The ceremony will be held in Havana, Cuba, where the rebels and the government have been negotiating peace talks since 2012 as reported on Tuesday.
UN Secretary General Ban-Ki Moon, as well as the presidents of five Latin American countries will be present at the signing of the ceasefire, little more than 52 years after the FARC was founded.
On behalf of the warring parties, the ceremony will be attended by President Juan Manuel Santos and the FARC’s leadership.
The ceasefire will also mark the beginning of the demobilization and disarmament of the FARC’s guerrilla organization, which will ultimately become a political movement.
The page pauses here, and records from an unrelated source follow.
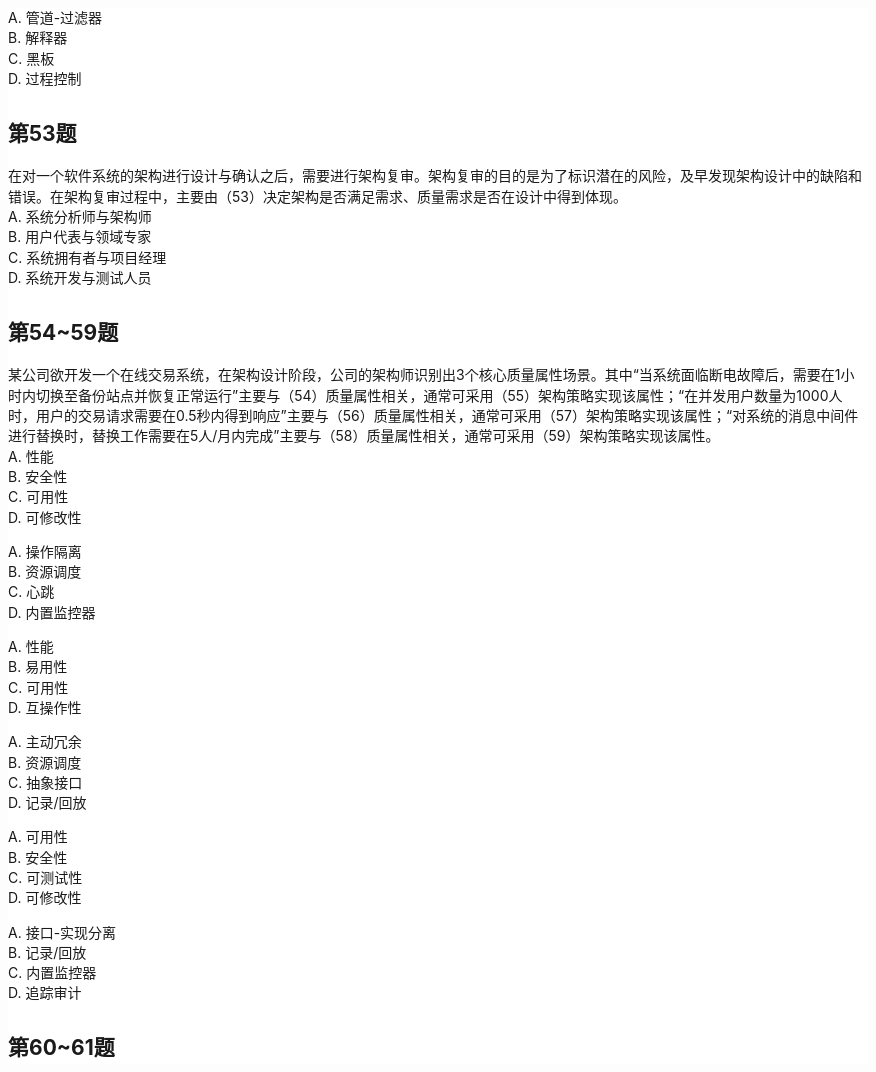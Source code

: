 A. 管道-过滤器  
B. 解释器  
C. 黑板  
D. 过程控制  


## 第53题 ##

在对一个软件系统的架构进行设计与确认之后，需要进行架构复审。架构复审的目的是为了标识潜在的风险，及早发现架构设计中的缺陷和错误。在架构复审过程中，主要由（53）决定架构是否满足需求、质量需求是否在设计中得到体现。  
A. 系统分析师与架构师  
B. 用户代表与领域专家  
C. 系统拥有者与项目经理  
D. 系统开发与测试人员  


## 第54~59题 ##

某公司欲开发一个在线交易系统，在架构设计阶段，公司的架构师识别出3个核心质量属性场景。其中“当系统面临断电故障后，需要在1小时内切换至备份站点并恢复正常运行”主要与（54）质量属性相关，通常可采用（55）架构策略实现该属性；“在并发用户数量为1000人时，用户的交易请求需要在0.5秒内得到响应”主要与（56）质量属性相关，通常可采用（57）架构策略实现该属性；“对系统的消息中间件进行替换时，替换工作需要在5人/月内完成”主要与（58）质量属性相关，通常可采用（59）架构策略实现该属性。  
A. 性能  
B. 安全性  
C. 可用性  
D. 可修改性  
  
A. 操作隔离  
B. 资源调度  
C. 心跳  
D. 内置监控器  
  
A. 性能  
B. 易用性  
C. 可用性  
D. 互操作性  
  
A. 主动冗余  
B. 资源调度  
C. 抽象接口  
D. 记录/回放  
  
A. 可用性  
B. 安全性  
C. 可测试性  
D. 可修改性  
  
A. 接口-实现分离  
B. 记录/回放  
C. 内置监控器  
D. 追踪审计  


## 第60~61题 ##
However, the thousands of members of the guerrilla group and more than 24,000 state officials will first have to go through a process of transitional justice that will seek justice for the millions of Colombians who have become a victim of human rights violations committed on a massive scale by both parties.
The armed conflict between the state, the FARC and other illegal armed groups killed more than 265,000 Colombians and displaced approximately 7 million
Peace talks with the ELN, Colombia’s second largest Marxist rebel group, are pending. Successor groups of the far right paramilitary organization AUC continue to commit political violence.
Nevertheless, the ceasefire with the FARC will in effect end the longest-running armed conflict in the Americas.
Additionally, the accord is a preamble to the signing of a formal peace agreement with the FARC, which will include major political and social reforms, aimed particularly at the countryside where the FARC originates from.